Especificamente em relação à Itália, discute-se se a existência de tratado de extradição entre o Brasil e aquele país obrigaria o presidente da República a entregar Battisti, caso o STF autorize a extradição. Alguns poucos autores — com os quais, inclusive, estou de acordo — sustentam que um tratado pode, de fato, prever esse tipo de obrigatoriedade, embora tal previsão não seja frequente. Mas note-se bem: essa seria uma obrigação no plano internacional, que não altera a competência constitucional interna nem está sujeita à jurisdição do STF. A situação é análoga à de uma lei interna que modifique o tratamento jurídico dado ao tema por um tratado internacional. A decisão interna prevalece. Seja como for, o entendimento da mais alta Corte brasileira sempre foi no sentido de que a palavra final cabe ao presidente, sem maiores distinções. Tal orientação foi reiterada em recente decisão unânime envolvendo o Chile, país que também tem tratado com o Brasil. No entanto, sequer é necessário levar o argumento para esse plano de análise. No caso concreto, diversos elementos afastam qualquer dúvida sobre a possibilidade de o presidente da República decidir livremente sobre efetivar ou não a extradição. Dois deles merecem destaque especial.

A primeira razão é clara e objetiva. O próprio Tratado entre Brasil e Itália permite expressamente que os respectivos chefes de Estado neguem a extradição caso considerem que há qualquer risco de perseguição política ou de que a situação do indivíduo possa ser agravada por esse elemento. Em outras palavras: é o próprio Tratado que faculta esse juízo ao Presidente. Essa consideração já seria mais do que suficiente. Apesar disso, vale notar que a previsão contida no Tratado com a Itália está longe de constituir uma exceção fora de propósito. Ao contrário, e entra aqui a segunda razão.

A regra que veda a entrega de indivíduos ameaçados está contida em diversos tratados de direitos humanos dos quais o Brasil também é parte. São exemplos a Convenção Relativa ao Estatuto dos Refugiados, de 1951, e a Convenção Interamericana de Direitos Humanos, de 1969. A rigor, a proibição de entrega, nessas situações, é considerada uma regra cogente de Direito Internacional (regra do non-refoulement). O desrespeito a essa determinação sujeitaria o Brasil, inclusive, a ser responsabilizado perante tribunais internacionais. 

Em suma, não há dúvida do ponto de vista jurídico de que o presidente Lula pode fazer um juízo próprio sobre a entrega de Battisti.
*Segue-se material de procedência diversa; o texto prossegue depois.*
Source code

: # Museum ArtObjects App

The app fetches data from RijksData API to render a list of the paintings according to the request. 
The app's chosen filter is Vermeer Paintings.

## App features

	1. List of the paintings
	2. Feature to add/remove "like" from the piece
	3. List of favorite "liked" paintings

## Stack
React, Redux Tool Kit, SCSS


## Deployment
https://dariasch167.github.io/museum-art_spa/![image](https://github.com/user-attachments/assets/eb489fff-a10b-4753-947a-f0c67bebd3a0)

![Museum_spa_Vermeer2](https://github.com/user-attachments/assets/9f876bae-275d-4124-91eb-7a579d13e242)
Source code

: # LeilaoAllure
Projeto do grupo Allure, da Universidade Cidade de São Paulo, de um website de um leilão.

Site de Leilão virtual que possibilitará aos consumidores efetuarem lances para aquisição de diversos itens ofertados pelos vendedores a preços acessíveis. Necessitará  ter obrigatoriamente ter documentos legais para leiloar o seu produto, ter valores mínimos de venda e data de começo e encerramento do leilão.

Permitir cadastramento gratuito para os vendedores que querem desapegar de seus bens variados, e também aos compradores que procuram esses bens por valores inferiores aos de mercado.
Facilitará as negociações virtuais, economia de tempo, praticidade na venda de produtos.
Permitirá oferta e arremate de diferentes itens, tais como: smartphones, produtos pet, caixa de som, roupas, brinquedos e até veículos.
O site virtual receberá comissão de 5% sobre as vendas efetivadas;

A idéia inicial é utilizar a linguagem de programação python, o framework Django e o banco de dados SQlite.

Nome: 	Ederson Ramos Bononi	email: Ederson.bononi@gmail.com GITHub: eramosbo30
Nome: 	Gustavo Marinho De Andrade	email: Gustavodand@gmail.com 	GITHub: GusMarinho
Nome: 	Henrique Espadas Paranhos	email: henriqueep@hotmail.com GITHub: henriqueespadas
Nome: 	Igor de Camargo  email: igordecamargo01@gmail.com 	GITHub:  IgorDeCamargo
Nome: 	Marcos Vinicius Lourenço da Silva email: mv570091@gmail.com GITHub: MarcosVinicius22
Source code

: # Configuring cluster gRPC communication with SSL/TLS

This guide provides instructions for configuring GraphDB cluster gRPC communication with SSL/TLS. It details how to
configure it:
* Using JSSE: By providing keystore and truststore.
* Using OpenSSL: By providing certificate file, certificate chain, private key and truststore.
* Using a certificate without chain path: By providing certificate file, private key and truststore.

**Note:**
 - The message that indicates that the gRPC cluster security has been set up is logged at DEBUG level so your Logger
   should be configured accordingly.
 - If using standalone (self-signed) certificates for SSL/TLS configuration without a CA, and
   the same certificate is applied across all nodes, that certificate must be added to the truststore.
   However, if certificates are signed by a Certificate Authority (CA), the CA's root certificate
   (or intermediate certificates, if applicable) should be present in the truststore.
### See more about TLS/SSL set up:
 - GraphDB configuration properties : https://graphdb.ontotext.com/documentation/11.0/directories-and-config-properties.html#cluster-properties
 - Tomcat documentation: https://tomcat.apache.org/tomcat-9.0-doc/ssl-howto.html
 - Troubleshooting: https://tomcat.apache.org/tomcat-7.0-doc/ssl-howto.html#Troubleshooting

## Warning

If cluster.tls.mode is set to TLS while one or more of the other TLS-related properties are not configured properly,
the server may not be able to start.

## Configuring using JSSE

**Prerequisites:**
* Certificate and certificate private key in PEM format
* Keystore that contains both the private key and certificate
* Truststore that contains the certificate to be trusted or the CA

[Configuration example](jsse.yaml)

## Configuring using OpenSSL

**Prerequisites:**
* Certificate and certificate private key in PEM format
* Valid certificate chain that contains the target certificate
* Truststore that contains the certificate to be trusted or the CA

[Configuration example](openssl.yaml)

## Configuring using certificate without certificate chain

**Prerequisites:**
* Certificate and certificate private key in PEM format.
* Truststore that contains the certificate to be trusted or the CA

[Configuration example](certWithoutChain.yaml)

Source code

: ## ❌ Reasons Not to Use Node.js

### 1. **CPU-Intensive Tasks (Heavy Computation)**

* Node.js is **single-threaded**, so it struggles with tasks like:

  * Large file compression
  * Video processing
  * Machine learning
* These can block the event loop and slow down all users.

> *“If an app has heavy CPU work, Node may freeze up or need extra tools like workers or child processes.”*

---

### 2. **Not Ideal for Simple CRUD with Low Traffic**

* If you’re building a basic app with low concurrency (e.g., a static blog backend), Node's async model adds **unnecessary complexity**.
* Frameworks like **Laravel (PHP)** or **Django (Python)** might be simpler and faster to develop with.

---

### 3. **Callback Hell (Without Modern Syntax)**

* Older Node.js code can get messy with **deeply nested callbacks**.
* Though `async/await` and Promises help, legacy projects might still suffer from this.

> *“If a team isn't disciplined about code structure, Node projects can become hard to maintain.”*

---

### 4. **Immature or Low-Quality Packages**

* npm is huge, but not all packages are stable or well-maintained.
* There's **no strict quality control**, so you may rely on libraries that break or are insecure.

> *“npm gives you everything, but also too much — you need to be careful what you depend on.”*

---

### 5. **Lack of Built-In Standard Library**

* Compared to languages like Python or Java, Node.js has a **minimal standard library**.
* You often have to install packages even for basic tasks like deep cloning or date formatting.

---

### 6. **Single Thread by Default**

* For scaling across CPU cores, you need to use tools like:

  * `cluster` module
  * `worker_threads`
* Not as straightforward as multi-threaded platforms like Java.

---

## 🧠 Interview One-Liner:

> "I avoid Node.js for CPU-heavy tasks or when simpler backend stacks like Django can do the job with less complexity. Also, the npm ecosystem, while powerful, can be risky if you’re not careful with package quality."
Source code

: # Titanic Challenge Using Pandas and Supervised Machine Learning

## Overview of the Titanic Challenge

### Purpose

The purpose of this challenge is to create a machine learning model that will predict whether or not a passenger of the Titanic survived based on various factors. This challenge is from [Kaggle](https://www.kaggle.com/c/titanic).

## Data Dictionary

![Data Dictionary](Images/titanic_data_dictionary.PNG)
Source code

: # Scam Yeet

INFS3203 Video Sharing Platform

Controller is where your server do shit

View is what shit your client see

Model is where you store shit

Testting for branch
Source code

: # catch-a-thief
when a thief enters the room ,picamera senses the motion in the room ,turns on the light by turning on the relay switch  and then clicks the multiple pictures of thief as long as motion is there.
Nem faria sentido imaginar que a questão passaria por ele apenas para um aceno de cabeça, como se fosse um oficial de justiça com faixa presidencial. Aliás, a enorme dúvida objetiva verificada no STF mais do que recomendaria a recusa. A Carta de 1988 determina que, em suas relações internacionais, o Brasil deve se pautar pela prevalência dos direitos humanos e pela concessão de asilo para a sua proteção. Mandar um homem para a prisão perpétua, em condições politicamente hostis, não seria compatível com essas exigências. Muito menos por voto de desempate.